The Department of Classical Studies is inviting applications for use of this fund for 2016. Awards from this Fund will be no more than $2,000 total. The application should consist of:


1) A narrative description of the intended use of the grant

2) A detailed budget

3) Current curriculum vitae

4) One letter of recommendation


Applications must be submitted as email attachments to classics@umich.edu. The subject line of the email should read as follows: “Application for 2016 Traianos Gagos Fund.” Applications are due at 5:00 pm Eastern Time on May 20, 2016.

Tuesday, March 29, 2016

Khaled El-Enany is Egypt's New Minsiter of Antiquities

Prof.

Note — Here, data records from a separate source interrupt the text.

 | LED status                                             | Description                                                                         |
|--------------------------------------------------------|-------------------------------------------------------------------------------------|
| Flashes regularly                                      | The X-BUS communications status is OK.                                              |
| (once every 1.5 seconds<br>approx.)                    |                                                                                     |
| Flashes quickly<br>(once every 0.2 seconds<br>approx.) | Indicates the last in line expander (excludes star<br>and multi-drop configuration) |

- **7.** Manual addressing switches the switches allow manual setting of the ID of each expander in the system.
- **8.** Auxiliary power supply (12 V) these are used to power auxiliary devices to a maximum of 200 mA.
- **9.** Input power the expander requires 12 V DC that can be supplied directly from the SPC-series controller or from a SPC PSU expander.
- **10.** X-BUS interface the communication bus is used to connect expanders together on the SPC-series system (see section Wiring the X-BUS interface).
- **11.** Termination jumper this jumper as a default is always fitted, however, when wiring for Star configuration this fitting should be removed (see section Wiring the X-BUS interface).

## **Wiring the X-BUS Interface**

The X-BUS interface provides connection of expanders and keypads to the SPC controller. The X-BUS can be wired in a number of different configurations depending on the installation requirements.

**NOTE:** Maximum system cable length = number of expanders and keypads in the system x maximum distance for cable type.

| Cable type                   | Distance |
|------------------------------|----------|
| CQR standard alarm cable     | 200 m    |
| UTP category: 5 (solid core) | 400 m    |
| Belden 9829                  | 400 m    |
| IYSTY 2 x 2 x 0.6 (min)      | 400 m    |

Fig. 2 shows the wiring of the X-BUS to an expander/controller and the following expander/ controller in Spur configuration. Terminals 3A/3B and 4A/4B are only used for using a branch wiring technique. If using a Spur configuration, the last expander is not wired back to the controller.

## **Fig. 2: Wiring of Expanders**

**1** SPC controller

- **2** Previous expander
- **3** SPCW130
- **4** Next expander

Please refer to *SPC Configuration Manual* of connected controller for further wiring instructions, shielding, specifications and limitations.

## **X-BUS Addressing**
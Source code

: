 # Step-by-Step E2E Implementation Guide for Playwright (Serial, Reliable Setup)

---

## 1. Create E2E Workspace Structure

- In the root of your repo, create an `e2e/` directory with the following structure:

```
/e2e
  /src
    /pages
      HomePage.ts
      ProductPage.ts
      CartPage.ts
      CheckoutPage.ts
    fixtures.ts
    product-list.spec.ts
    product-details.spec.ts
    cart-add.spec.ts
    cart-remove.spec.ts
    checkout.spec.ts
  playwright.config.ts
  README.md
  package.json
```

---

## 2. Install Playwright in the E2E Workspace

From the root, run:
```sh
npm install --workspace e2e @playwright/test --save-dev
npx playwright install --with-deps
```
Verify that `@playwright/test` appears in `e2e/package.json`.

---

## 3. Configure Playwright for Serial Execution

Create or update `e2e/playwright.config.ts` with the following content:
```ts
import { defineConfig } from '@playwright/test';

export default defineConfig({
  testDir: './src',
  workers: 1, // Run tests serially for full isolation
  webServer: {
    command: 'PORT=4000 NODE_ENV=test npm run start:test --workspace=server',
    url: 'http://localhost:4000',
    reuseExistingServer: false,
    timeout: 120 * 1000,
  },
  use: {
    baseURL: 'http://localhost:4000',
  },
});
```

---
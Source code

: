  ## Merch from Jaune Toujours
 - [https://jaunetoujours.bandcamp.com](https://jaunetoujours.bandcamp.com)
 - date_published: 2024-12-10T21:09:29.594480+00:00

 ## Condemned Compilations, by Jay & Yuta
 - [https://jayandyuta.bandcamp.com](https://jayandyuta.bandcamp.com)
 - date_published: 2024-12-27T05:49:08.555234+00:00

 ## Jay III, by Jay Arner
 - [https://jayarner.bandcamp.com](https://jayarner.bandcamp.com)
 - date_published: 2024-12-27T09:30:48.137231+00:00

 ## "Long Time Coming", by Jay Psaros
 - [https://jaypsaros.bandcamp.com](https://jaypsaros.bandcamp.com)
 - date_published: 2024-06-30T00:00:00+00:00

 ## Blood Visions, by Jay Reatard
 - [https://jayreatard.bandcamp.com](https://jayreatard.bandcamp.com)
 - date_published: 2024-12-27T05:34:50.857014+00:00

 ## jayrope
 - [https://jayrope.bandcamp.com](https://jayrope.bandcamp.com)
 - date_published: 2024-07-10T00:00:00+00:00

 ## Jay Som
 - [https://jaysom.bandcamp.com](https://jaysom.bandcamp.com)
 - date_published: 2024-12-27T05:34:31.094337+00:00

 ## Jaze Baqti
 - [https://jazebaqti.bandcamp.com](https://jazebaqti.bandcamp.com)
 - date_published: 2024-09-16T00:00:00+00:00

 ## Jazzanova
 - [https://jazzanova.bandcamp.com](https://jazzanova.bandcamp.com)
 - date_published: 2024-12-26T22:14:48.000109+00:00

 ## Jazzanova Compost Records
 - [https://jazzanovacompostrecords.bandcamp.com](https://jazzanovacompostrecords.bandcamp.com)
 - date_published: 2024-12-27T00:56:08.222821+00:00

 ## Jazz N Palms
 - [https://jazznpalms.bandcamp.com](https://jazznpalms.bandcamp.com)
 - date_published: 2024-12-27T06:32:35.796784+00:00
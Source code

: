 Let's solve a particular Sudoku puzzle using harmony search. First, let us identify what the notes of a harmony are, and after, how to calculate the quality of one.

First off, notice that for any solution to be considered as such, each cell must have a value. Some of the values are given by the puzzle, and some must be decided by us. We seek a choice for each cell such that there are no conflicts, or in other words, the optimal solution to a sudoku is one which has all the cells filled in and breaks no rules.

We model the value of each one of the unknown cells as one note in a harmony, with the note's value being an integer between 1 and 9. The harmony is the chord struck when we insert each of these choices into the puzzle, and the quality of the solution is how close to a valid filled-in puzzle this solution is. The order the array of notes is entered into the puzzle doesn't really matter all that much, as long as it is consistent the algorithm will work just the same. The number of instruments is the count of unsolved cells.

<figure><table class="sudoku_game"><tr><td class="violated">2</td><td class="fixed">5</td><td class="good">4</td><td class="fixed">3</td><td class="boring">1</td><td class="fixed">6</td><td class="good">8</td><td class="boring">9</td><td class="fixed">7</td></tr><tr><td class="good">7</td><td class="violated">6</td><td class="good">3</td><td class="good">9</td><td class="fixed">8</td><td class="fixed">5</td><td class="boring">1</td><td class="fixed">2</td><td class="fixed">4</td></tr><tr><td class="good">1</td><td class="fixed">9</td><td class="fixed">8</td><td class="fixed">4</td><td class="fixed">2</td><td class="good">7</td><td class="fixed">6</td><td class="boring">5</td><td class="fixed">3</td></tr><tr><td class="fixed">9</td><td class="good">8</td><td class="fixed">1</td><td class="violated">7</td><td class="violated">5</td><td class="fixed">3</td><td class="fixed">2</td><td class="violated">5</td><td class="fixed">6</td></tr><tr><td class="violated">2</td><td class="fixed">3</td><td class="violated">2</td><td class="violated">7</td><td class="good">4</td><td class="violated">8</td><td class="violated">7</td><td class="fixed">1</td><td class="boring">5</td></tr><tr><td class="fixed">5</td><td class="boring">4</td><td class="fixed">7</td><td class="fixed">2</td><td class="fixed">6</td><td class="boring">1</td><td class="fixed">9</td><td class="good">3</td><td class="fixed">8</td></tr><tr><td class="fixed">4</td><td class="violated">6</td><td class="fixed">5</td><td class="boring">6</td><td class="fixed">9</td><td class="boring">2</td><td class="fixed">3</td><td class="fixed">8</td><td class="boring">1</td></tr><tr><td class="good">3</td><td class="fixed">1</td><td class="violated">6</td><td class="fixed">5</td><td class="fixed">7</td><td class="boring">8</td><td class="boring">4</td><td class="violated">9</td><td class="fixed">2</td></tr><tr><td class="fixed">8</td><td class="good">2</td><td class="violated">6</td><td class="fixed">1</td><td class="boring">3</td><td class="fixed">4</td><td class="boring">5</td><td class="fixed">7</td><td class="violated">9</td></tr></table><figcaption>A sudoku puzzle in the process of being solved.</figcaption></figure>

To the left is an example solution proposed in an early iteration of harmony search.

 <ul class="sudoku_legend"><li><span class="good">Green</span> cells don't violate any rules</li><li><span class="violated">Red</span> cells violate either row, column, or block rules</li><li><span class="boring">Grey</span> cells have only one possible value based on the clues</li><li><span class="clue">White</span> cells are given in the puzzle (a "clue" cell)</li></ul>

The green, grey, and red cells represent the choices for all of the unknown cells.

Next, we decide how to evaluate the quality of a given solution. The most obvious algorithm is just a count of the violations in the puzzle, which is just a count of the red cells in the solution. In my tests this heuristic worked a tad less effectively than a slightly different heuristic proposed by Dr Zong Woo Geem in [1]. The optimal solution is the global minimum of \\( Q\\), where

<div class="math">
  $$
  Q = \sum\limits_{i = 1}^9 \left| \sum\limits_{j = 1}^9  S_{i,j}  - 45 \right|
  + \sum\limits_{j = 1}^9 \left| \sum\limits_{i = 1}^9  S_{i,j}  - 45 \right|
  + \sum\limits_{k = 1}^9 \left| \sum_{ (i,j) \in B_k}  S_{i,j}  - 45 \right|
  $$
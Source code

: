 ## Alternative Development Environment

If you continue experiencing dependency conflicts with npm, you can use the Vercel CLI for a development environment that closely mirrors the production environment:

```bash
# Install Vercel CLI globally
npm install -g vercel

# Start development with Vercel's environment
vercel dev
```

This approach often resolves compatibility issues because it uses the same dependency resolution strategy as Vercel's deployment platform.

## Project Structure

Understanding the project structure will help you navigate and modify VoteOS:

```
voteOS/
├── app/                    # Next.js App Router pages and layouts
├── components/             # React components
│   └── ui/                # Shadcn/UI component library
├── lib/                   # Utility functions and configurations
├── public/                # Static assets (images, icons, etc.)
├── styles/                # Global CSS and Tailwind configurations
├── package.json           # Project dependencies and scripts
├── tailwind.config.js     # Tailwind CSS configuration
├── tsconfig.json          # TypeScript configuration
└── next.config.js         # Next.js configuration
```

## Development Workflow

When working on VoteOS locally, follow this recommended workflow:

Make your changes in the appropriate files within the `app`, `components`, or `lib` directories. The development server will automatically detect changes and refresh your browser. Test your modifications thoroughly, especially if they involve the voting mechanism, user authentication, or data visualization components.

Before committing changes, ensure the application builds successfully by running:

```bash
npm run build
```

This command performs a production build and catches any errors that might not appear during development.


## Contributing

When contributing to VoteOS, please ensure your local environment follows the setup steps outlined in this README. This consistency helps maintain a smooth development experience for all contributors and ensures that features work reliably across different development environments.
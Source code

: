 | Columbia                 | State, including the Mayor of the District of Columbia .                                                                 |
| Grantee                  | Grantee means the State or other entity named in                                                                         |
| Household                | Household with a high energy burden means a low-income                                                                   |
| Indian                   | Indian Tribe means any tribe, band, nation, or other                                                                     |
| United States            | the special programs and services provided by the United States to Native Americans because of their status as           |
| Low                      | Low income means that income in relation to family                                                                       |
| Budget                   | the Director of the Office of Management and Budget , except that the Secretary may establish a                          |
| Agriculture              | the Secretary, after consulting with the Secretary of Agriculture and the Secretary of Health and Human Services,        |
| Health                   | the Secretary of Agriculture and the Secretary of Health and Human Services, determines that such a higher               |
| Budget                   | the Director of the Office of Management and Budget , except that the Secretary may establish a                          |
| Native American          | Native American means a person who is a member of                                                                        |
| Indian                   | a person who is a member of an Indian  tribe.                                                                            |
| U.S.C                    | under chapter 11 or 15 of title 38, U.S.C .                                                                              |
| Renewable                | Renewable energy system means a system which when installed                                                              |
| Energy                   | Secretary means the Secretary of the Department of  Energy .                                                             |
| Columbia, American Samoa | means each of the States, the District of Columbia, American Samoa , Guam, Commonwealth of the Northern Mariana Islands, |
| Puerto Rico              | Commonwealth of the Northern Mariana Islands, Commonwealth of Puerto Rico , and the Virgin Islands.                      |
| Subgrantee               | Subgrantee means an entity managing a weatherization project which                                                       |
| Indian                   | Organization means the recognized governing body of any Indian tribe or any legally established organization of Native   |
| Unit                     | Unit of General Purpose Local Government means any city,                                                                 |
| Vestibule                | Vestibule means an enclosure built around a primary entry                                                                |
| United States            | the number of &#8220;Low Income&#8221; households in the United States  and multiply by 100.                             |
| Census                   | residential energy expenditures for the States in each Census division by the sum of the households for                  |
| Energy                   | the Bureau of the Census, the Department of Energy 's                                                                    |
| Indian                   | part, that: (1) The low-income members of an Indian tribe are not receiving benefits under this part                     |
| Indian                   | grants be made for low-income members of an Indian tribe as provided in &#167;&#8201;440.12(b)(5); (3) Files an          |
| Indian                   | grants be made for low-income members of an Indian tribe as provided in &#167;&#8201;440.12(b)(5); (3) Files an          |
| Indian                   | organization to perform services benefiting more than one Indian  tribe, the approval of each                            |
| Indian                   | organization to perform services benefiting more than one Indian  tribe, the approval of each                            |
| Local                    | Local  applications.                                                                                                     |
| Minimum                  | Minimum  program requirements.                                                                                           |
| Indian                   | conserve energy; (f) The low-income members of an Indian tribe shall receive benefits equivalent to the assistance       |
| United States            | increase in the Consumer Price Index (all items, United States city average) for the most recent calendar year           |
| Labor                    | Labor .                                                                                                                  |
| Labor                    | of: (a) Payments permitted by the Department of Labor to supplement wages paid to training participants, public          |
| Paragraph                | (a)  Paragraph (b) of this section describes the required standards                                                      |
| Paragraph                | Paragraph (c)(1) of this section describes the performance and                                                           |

Dr. Khaled El-Enany, Egypt's New Minister of Antiquities, speaks to Alahram news paper about his priorities in office. See the whole article here: http://english.ahram.org.eg/News/195726.aspx.




IFAO Active Archeological Missions

على موقع المعهد الفرنسى للأثار الشرقية بالمنيرة يوجد صفحة مخصصة لعرض عام حول المواقع الأثرية التي يتواجد فيها بعثات أثرية للمعهد الفرنسى. فى الخريطة التى تراها فى الأسفل يوجد شرح لكل موقع وإلى أى عصر ينتمى هذه الموقع أو تنتمى طبقاته حيث أن الموقع قد يعود إلى فترات تاريخية متعددة. فى الموقع نفسه يوجد أعلى هذه الخريطة سرد كامل بأسماء المواقع التى يتم الحفر فيها حاليا من قبل المعهد الفرنسي. بالضغظ على إسم أحد هذه الأسماء تذهب إلى الصفحة المخصصة لتفاصيل الموقع والتى تجد بها شرح مفصل عن الموقع ، بالفرنسية وبالإنجليزية، لكن ليس بالعربية.  الشئ الوحيد الذى سوف تراه بالعربية هو إسم الموقع. أمر طبيعي فالمعهد الفرنسي معهد تابع للدولة الفرنسية ويتعاون مع العديد من دول العالم . صحيح أنه يتعاون مع وزارة الآثار المصرية التى تعطيه التصاريح ، لكن يبدوا أن فكرة الإصرار على وضع شرح مبسط باللغة العربية ، عن هذه المواقع العديد التى يقوم المعهد بالحفر فيها ، وذلك على إعتبار أن على الأقل مجموعة من ال90مليون مصرى عندهم إهتمام بمثل هذه المواقع و على إعتبار أن اللغة العربية لغة رسمية للدولة التي تعمل بها هذا المعهد ، يبدو أنها فكرة غير واردة فى بال من يعطى هذه التصاريح أو من يطلبها.  


In the Website of the IFAO (http://www.ifao.egnet.net/archeologie/) there is an interactive map showing the current active excavation sites, where the IFAO is collaborating with other international archaeological centers/institutions. It give one a very good overview of the current activities in this regard. If you are interested in knowing more about any site, just go to the above address and click in its name to see all the available information about it, both in french and English (but not in Arabic, only the name of the site is given in Arabic).




Monday, March 28, 2016

Cairo Papyri Checklist

Cairo Checklist is a short name of the “Checklist of the Egyptian Museum’s Unpublished Greek Papyri” published by Usama Gad on the occasion of the International Seminar on Unpublished Papyri of the Egyptian museum in Cairo, which was organized by the AIP in the years between 2010-2014.


In 2011 our colleague Alain Martin, has accepted kindly to publish the first version of the Checklist in the website of the International Society of Papyrologists, see herehttp://www.ulb.ac.be/assoc/aip/cairo.pdf.


In 2016 the author of the checklist uploaded to his blog Papyrology in Egypt a second version of this checklist, which has been kept unpublished in his Computer since February 2014, promising to update this second version as soon as possible.


From now on, there will be no pdf-release of this checklist. The checklist, after being updated, was turned into a blog in the hope that someday this will be  develop it into a website of the Cairo papyri, both published and unpublished.